На другой день брат Василий, приехав домой обедать, передал мне, что Никифор Филиппович хочет повидаться с нами ещё раз. Я быстро собрался, и мы отправились в гости к старику. Посидели во дворе, потолковали по-родственному. Я так и не понял, зачем старик позвал нас.
Когда мы с братом направились к машине, Никифор Филиппович сильно разволновался, вышел за ворота. Что-то кольнуло в груди. Мне вдруг подумалось, что я вижу его в последний раз, не зря же он пожелал пройтись со мною по улице, говоря, будто ему надо поразмять старые кости.
— Ты это… спрашивал про тетрадь Федосеева, — напомнил он вдруг, отводя невинно-синие глаза. — Вишь ты, совестно было признаться, что Гришка отдавал её мне на сбережение. Принёс тетрадь и просить: “Сховай куда-нибудь подальше от греха, а то, боюсь, попадёть в чужие руки.

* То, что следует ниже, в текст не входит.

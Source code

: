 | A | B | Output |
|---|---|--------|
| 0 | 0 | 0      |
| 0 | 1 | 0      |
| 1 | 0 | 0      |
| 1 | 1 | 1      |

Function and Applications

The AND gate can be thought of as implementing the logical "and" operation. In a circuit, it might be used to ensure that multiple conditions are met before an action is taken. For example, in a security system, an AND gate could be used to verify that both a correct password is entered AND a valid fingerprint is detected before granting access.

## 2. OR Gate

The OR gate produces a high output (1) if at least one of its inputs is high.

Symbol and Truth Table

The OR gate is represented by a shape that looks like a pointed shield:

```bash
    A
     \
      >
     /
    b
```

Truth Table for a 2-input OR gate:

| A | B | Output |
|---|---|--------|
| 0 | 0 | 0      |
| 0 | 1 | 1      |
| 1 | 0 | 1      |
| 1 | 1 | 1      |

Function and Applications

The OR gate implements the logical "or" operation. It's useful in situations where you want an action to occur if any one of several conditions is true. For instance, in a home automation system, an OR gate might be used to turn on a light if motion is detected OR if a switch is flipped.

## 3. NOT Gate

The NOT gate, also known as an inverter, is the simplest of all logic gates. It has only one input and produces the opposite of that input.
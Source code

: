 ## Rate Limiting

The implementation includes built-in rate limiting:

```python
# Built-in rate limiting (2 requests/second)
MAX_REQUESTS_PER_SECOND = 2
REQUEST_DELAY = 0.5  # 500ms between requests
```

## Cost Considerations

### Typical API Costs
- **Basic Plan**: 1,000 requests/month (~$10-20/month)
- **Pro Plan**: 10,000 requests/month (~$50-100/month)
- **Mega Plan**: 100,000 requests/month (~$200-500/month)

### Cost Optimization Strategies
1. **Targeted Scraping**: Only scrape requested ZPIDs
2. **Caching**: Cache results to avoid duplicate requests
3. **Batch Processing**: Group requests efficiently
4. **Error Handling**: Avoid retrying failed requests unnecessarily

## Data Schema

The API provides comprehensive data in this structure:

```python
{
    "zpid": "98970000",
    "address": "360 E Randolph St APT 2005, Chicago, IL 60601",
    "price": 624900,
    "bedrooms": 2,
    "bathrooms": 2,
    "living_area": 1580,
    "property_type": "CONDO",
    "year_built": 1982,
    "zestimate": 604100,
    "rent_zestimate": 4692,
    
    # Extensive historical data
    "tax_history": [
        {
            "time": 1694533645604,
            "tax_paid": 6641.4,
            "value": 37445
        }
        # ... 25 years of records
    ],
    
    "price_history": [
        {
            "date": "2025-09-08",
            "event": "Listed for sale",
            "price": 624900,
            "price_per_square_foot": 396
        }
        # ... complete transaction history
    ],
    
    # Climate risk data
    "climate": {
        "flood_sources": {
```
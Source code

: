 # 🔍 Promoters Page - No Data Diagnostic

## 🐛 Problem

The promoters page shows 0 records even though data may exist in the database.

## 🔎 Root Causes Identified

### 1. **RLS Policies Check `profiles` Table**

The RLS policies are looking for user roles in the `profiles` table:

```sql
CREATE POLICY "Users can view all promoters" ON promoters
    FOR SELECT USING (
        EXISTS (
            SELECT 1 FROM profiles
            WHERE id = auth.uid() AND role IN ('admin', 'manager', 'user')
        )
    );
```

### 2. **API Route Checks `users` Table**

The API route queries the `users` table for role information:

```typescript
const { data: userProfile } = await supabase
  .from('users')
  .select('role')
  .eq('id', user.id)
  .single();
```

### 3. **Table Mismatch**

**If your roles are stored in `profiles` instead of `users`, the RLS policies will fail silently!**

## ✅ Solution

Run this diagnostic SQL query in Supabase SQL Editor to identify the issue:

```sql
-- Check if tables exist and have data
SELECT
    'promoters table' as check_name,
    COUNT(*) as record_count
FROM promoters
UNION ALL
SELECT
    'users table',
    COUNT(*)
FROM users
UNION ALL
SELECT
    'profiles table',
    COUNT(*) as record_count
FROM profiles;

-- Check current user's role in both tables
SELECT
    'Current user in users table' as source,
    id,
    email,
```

Много ко мне всякого народа стало прибиваться с Дороховым”.
— Давно это было? — с волнением спросил я Никифора Филипповича.
— Кажись, в двадцатом году… Как раз в тот день, как насовсем пришли в станицу красные… Я взял тетрадь и пытаю брата: “Ты что, не доверяешь Дорохову?” — “Не-е, но так надежней, — сказал Гришка. — У тебя она сохранится лучше. Сховай на потолке. В погреб не клади, отсырееть”. Ну, я так и сделал, как он советовал.
Мы сошли на обочину.
— И что дальше?
— Сховал я тетрадь и забыл про неё, будь она неладна. Валяется у боровка и нехай валяется, полудновать не просить… Гришка тожеть о ней не вспоминал, а потом вскорости убёг. Помню, кончилась бумага, ни листика, ни четвертинки. Не из чего цыгарки скрутить. Начал лопухи сушить для завёрток. Тут я и вспомни про тетрадь, полез на потолок взять чистые листы на курево. Думаю, буду помаленьку вырывать их. Ага, ищи-свищи! Была — и нету. Небось, ктой-то поумнее меня обшарил углы и нащупал её за боровком.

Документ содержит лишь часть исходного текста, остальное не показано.